Other excipients used in formulation may be mentioned as, Lactose Monohydrate as diluent and/or povidone K30 (or povidone) as binder and/or Croscarmellose Sodium as disintegrant.

Furthermore, formulation comprises Lactose Monohydrate as diluent in amount of 225 mg by weight and/or povidone K30 as binder in amount of 15 mg by weight and/or Croscarmellose Sodium as disintegrant in amount of 15 mg, PEG 6000 as a lubricant in amount of 6 mg and/or 9mg Sodium Stearyl Fumarate as another lubricant. These amount ranges of excipients mentioned in here which are used in the invention are for a tablet unit formulation of 30 mg Ulipristal Acetate.

An example table of the applied formulation of the invention is indicated below. The invention is not limited with such example. The amounts by weight and percentages of the excipients indicated in the example table below, are for a tablet unit formulation of 30 mg Ulipristal Acetate. Total weight of the tablet is 300 mg. Example

30 mg Ulipristal Acetate tablet unit formulation

The statement of (a/a) % indicated in the table above shows the ratio of related material amount to total tablet amount. According to this, the percentage amount of Ulipristal Acetate used in the tablet is 10%. Furthermore, the percentage amount of Lactose Monohydrate is 75%; the percentage amount of Povidone K30 is 5%, the percentage amount of Croscarmellose Sodium is 5%, the percentage amount of Sodium Stearyl Fumarate is 3% and the percentage amount of PEG 6000 is 2%.

The invention is not limited with the disclosed embodiments above, a skilled person in the art can produce different embodiments of the invention easily. They should be evaluated within the scope of the invention protection demanded with claims.

Claims

1. A pharmaceutical formulation in a tablet form comprising Ulipristal Acetate as an active agent and at least one excipient, characterized in that lubricants used as excipients are Sodium Stearyl Fumarate and/or PEG 6000.

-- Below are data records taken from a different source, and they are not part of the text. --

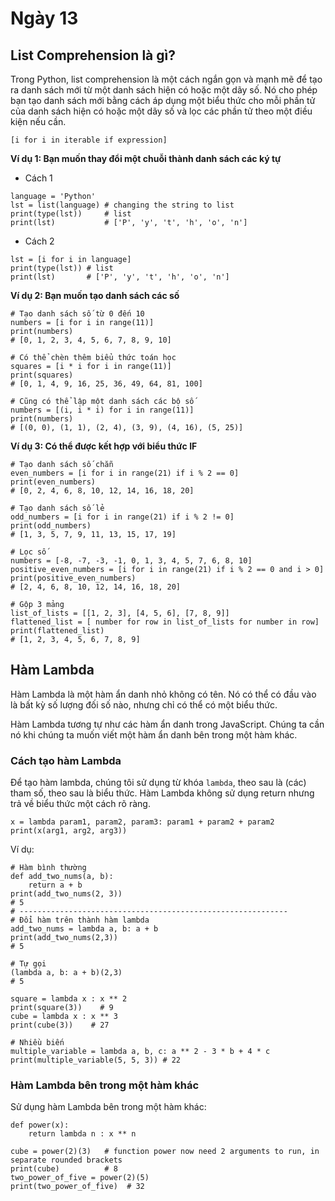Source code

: # Ngày 13
## List Comprehension là gì?
Trong Python, list comprehension là một cách ngắn gọn và mạnh mẽ để tạo ra danh sách mới từ một danh sách hiện có hoặc một dãy số. Nó cho phép bạn tạo danh sách mới bằng cách áp dụng một biểu thức cho mỗi phần tử của danh sách hiện có hoặc một dãy số và lọc các phần tử theo một điều kiện nếu cần.
```
[i for i in iterable if expression]
```
**Ví dụ 1: Bạn muốn thay đổi một chuỗi thành danh sách các ký tự**
- Cách 1
```
language = 'Python'
lst = list(language) # changing the string to list
print(type(lst))     # list
print(lst)           # ['P', 'y', 't', 'h', 'o', 'n']
```
- Cách 2
```
lst = [i for i in language]
print(type(lst)) # list
print(lst)       # ['P', 'y', 't', 'h', 'o', 'n']
```

**Ví dụ 2: Bạn muốn tạo danh sách các số**
```
# Tạo danh sách số từ 0 đến 10
numbers = [i for i in range(11)]  
print(numbers)                    
# [0, 1, 2, 3, 4, 5, 6, 7, 8, 9, 10]

# Có thể chèn thêm biểu thức toán học
squares = [i * i for i in range(11)]
print(squares)                    
# [0, 1, 4, 9, 16, 25, 36, 49, 64, 81, 100]

# Cũng có thể lập một danh sách các bộ số
numbers = [(i, i * i) for i in range(11)]
print(numbers)                             
# [(0, 0), (1, 1), (2, 4), (3, 9), (4, 16), (5, 25)]
```

**Ví dụ 3: Có thể được kết hợp với biểu thức IF**
```
# Tạo danh sách số chẵn
even_numbers = [i for i in range(21) if i % 2 == 0]  
print(even_numbers)                    
# [0, 2, 4, 6, 8, 10, 12, 14, 16, 18, 20]

# Tạo danh sách số lẻ
odd_numbers = [i for i in range(21) if i % 2 != 0]  
print(odd_numbers)                      
# [1, 3, 5, 7, 9, 11, 13, 15, 17, 19]

# Lọc số
numbers = [-8, -7, -3, -1, 0, 1, 3, 4, 5, 7, 6, 8, 10]
positive_even_numbers = [i for i in range(21) if i % 2 == 0 and i > 0]
print(positive_even_numbers)                    
# [2, 4, 6, 8, 10, 12, 14, 16, 18, 20]

# Gộp 3 mảng
list_of_lists = [[1, 2, 3], [4, 5, 6], [7, 8, 9]]
flattened_list = [ number for row in list_of_lists for number in row]
print(flattened_list)   
# [1, 2, 3, 4, 5, 6, 7, 8, 9]
```

## Hàm Lambda
Hàm Lambda là một hàm ẩn danh nhỏ không có tên. Nó có thể có đầu vào là bất kỳ số lượng đối số nào, nhưng chỉ có thể có một biểu thức. 

Hàm Lambda tương tự như các hàm ẩn danh trong JavaScript. Chúng ta cần nó khi chúng ta muốn viết một hàm ẩn danh bên trong một hàm khác.

### Cách tạo hàm Lambda 
Để tạo hàm lambda, chúng tôi sử dụng từ khóa `lambda`, theo sau là (các) tham số, theo sau là biểu thức. Hàm Lambda không sử dụng return nhưng trả về biểu thức một cách rõ ràng.
```
x = lambda param1, param2, param3: param1 + param2 + param2
print(x(arg1, arg2, arg3))
```
Ví dụ:
```
# Hàm bình thường
def add_two_nums(a, b):
    return a + b
print(add_two_nums(2, 3))     
# 5
# ------------------------------------------------------------
# Đổi hàm trên thành hàm lambda
add_two_nums = lambda a, b: a + b
print(add_two_nums(2,3))    
# 5

# Tự gọi
(lambda a, b: a + b)(2,3) 
# 5 

square = lambda x : x ** 2
print(square(3))    # 9
cube = lambda x : x ** 3
print(cube(3))    # 27

# Nhiều biến
multiple_variable = lambda a, b, c: a ** 2 - 3 * b + 4 * c
print(multiple_variable(5, 5, 3)) # 22
```
### Hàm Lambda bên trong một hàm khác
Sử dụng hàm Lambda bên trong một hàm khác:
```
def power(x):
    return lambda n : x ** n

cube = power(2)(3)   # function power now need 2 arguments to run, in separate rounded brackets
print(cube)          # 8
two_power_of_five = power(2)(5) 
print(two_power_of_five)  # 32
```
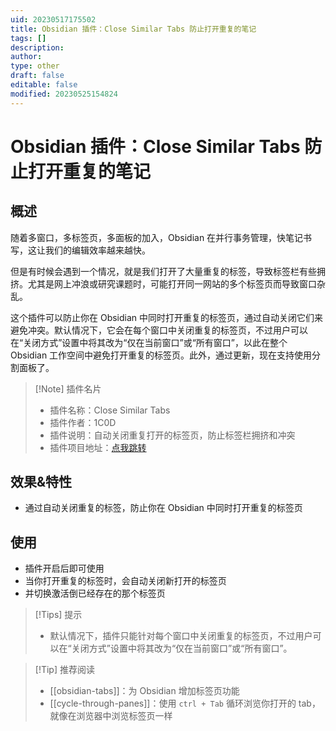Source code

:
 ```yaml
---
uid: 20230517175502
title: Obsidian 插件：Close Similar Tabs 防止打开重复的笔记
tags: []
description: 
author: 
type: other
draft: false
editable: false
modified: 20230525154824
---
```


# Obsidian 插件：Close Similar Tabs 防止打开重复的笔记

## 概述

随着多窗口，多标签页，多面板的加入，Obsidian 在并行事务管理，快笔记书写，这让我们的编辑效率越来越快。

但是有时候会遇到一个情况，就是我们打开了大量重复的标签，导致标签栏有些拥挤。尤其是网上冲浪或研究课题时，可能打开同一网站的多个标签页而导致窗口杂乱。

这个插件可以防止你在 Obsidian 中同时打开重复的标签页，通过自动关闭它们来避免冲突。默认情况下，它会在每个窗口中关闭重复的标签页，不过用户可以在“关闭方式”设置中将其改为“仅在当前窗口”或“所有窗口”，以此在整个 Obsidian 工作空间中避免打开重复的标签页。此外，通过更新，现在支持使用分割面板了。

> [!Note] 插件名片
> - 插件名称：Close Similar Tabs
> - 插件作者：1C0D
> - 插件说明：自动关闭重复打开的标签页，防止标签栏拥挤和冲突
> - 插件项目地址：[点我跳转](https://github.com/1C0D/Obsidian-Close-Similar-Tabs)

## 效果&特性

- 通过自动关闭重复的标签，防止你在 Obsidian 中同时打开重复的标签页

## 使用

- 插件开启后即可使用
- 当你打开重复的标签时，会自动关闭新打开的标签页
- 并切换激活倒已经存在的那个标签页

> [!Tips] 提示
> - 默认情况下，插件只能针对每个窗口中关闭重复的标签页，不过用户可以在“关闭方式”设置中将其改为“仅在当前窗口”或“所有窗口”。

> [!Tip] 推荐阅读
> - [[obsidian-tabs]]：为 Obsidian 增加标签页功能
> - [[cycle-through-panes]]：使用 `ctrl + Tab` 循环浏览你打开的 tab，就像在浏览器中浏览标签页一样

2. The pharmaceutical formulation in a tablet form according to Claim 1, characterized in that, it comprises Sodium Stearyl Fumarate in an amount of 9 mg by weight.

3. The pharmaceutical formulation in a tablet form according to Claim 2, characterized in that, it comprises 3% percentage of Sodium Stearyl Fumarate.

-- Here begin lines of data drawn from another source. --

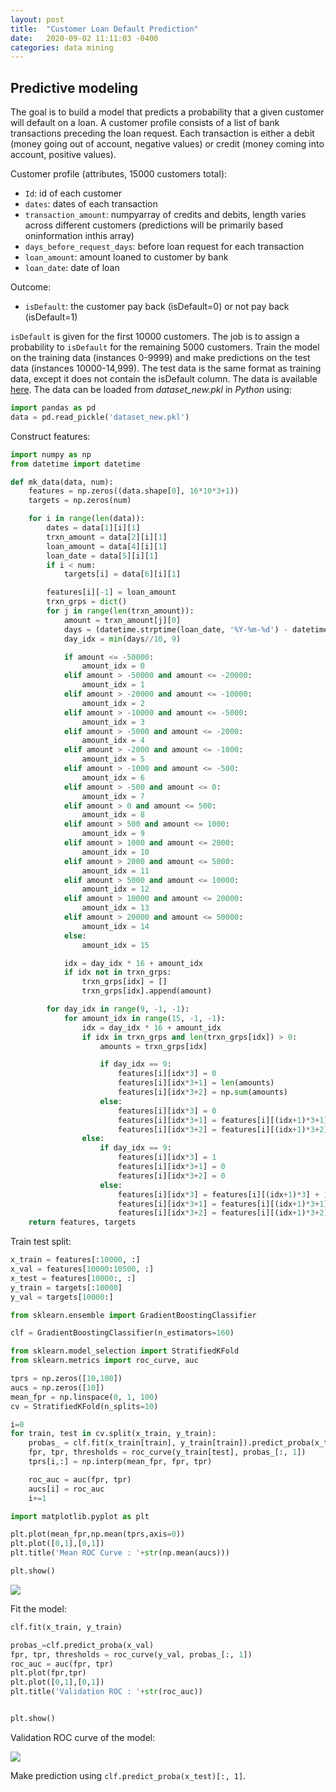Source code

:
 ```yaml
---
layout: post
title:  "Customer Loan Default Prediction"
date:   2020-09-02 11:11:03 -0400
categories: data mining
---
```

## Predictive modeling
The goal is to build a model that predicts a probability that a given customer will default on a loan. A customer profile consists of a list of bank transactions preceding the loan request. Each transaction is either a debit (money going out of account, negative values) or credit (money coming into account, positive values).

Customer profile (attributes, 15000 customers total):
- `Id`: id of each customer
- `dates`: dates of each transaction
- `transaction_amount`: numpyarray of credits and debits, length varies across different customers (predictions will be primarily based oninformation inthis array)
- `days_before_request_days`: before loan request for each transaction
- `loan_amount`: amount loaned to customer by bank
- `loan_date`: date of loan

Outcome:
- `isDefault`: the customer pay back (isDefault=0) or not pay back (isDefault=1)

`isDefault` is given for the first 10000 customers. The job is to assign a probability to `isDefault` for the remaining 5000 customers. Train the model on the training data (instances 0-9999) and make predictions on the test data (instances 10000-14,999). The test data is the same format as training data, except it does not contain the isDefault column. The data is available [here](https://drive.google.com/open?id=1Z-MWlKyc77FNopv_sKBiWU1k3Ob-VGeT). The data can be loaded from *dataset_new.pkl* in *Python* using:

```python
import pandas as pd
data = pd.read_pickle('dataset_new.pkl')
```

Construct features:

```python
import numpy as np
from datetime import datetime

def mk_data(data, num):
    features = np.zeros((data.shape[0], 16*10*3+1))
    targets = np.zeros(num)

    for i in range(len(data)):
        dates = data[1][i][1]
        trxn_amount = data[2][i][1]
        loan_amount = data[4][i][1]
        loan_date = data[5][i][1]
        if i < num:
            targets[i] = data[6][i][1]

        features[i][-1] = loan_amount
        trxn_grps = dict()
        for j in range(len(trxn_amount)):
            amount = trxn_amount[j][0]
            days = (datetime.strptime(loan_date, '%Y-%m-%d') - datetime.strptime(dates[j], '%Y-%m-%d')).days
            day_idx = min(days//10, 9)

            if amount <= -50000:
                amount_idx = 0
            elif amount > -50000 and amount <= -20000:
                amount_idx = 1
            elif amount > -20000 and amount <= -10000:
                amount_idx = 2
            elif amount > -10000 and amount <= -5000:
                amount_idx = 3
            elif amount > -5000 and amount <= -2000:
                amount_idx = 4
            elif amount > -2000 and amount <= -1000:
                amount_idx = 5
            elif amount > -1000 and amount <= -500:
                amount_idx = 6
            elif amount > -500 and amount <= 0:
                amount_idx = 7
            elif amount > 0 and amount <= 500:
                amount_idx = 8
            elif amount > 500 and amount <= 1000:
                amount_idx = 9
            elif amount > 1000 and amount <= 2000:
                amount_idx = 10
            elif amount > 2000 and amount <= 5000:
                amount_idx = 11
            elif amount > 5000 and amount <= 10000:
                amount_idx = 12
            elif amount > 10000 and amount <= 20000:
                amount_idx = 13
            elif amount > 20000 and amount <= 50000:
                amount_idx = 14
            else:
                amount_idx = 15

            idx = day_idx * 16 + amount_idx  
            if idx not in trxn_grps:
                trxn_grps[idx] = []
                trxn_grps[idx].append(amount)

        for day_idx in range(9, -1, -1):
            for amount_idx in range(15, -1, -1):
                idx = day_idx * 16 + amount_idx
                if idx in trxn_grps and len(trxn_grps[idx]) > 0:
                    amounts = trxn_grps[idx]

                    if day_idx == 9:
                        features[i][idx*3] = 0
                        features[i][idx*3+1] = len(amounts)
                        features[i][idx*3+2] = np.sum(amounts)
                    else:
                        features[i][idx*3] = 0
                        features[i][idx*3+1] = features[i][(idx+1)*3+1] + len(amounts)
                        features[i][idx*3+2] = features[i][(idx+1)*3+2] + np.sum(amounts)
                else:
                    if day_idx == 9:
                        features[i][idx*3] = 1
                        features[i][idx*3+1] = 0
                        features[i][idx*3+2] = 0
                    else:
                        features[i][idx*3] = features[i][(idx+1)*3] + 1
                        features[i][idx*3+1] = features[i][(idx+1)*3+1]
                        features[i][idx*3+2] = features[i][(idx+1)*3+2]
    return features, targets
```

Train test split:

```python
x_train = features[:10000, :]
x_val = features[10000:10500, :]
x_test = features[10000:, :]
y_train = targets[:10000]
y_val = targets[10000:]

from sklearn.ensemble import GradientBoostingClassifier

clf = GradientBoostingClassifier(n_estimators=160)

from sklearn.model_selection import StratifiedKFold
from sklearn.metrics import roc_curve, auc

tprs = np.zeros([10,100])
aucs = np.zeros([10])
mean_fpr = np.linspace(0, 1, 100)
cv = StratifiedKFold(n_splits=10)

i=0
for train, test in cv.split(x_train, y_train):
    probas_ = clf.fit(x_train[train], y_train[train]).predict_proba(x_train[test])
    fpr, tpr, thresholds = roc_curve(y_train[test], probas_[:, 1])
    tprs[i,:] = np.interp(mean_fpr, fpr, tpr)

    roc_auc = auc(fpr, tpr)
    aucs[i] = roc_auc
    i+=1

import matplotlib.pyplot as plt

plt.plot(mean_fpr,np.mean(tprs,axis=0))
plt.plot([0,1],[0,1])
plt.title('Mean ROC Curve : '+str(np.mean(aucs)))

plt.show()
```

![](https://zyz9066.github.io/images/505/p1.png)

Fit the model:

```python
clf.fit(x_train, y_train)

probas_=clf.predict_proba(x_val)
fpr, tpr, thresholds = roc_curve(y_val, probas_[:, 1])
roc_auc = auc(fpr, tpr)
plt.plot(fpr,tpr)
plt.plot([0,1],[0,1])
plt.title('Validation ROC : '+str(roc_auc))


plt.show()
```

Validation ROC curve of the model:

![](https://zyz9066.github.io/images/505/p2.png)

Make prediction using `clf.predict_proba(x_test)[:, 1]`.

4. The pharmaceutical formulation in a tablet form according to Claim 1, characterized in that, it comprises PEG 6000 in an amount of 6 mg by weight.

5. The pharmaceutical formulation in a tablet form according to Claim 4, characterized in that, it comprises 2% percentage of PEG 6000.

6. The pharmaceutical formulation in a tablet form according to Claim 3 or 5, characterized in that, it comprises Ulipristal Acetate in an amount of 30 mg by weight.

7. The pharmaceutical formulation in a tablet form according to Claim 6, characterized in that, it comprises 10% percentage of Ulipristal Acetate.

8. The pharmaceutical formulation in a tablet form according to any of the claims above for being used in an emergency contraception after sexual intercourse.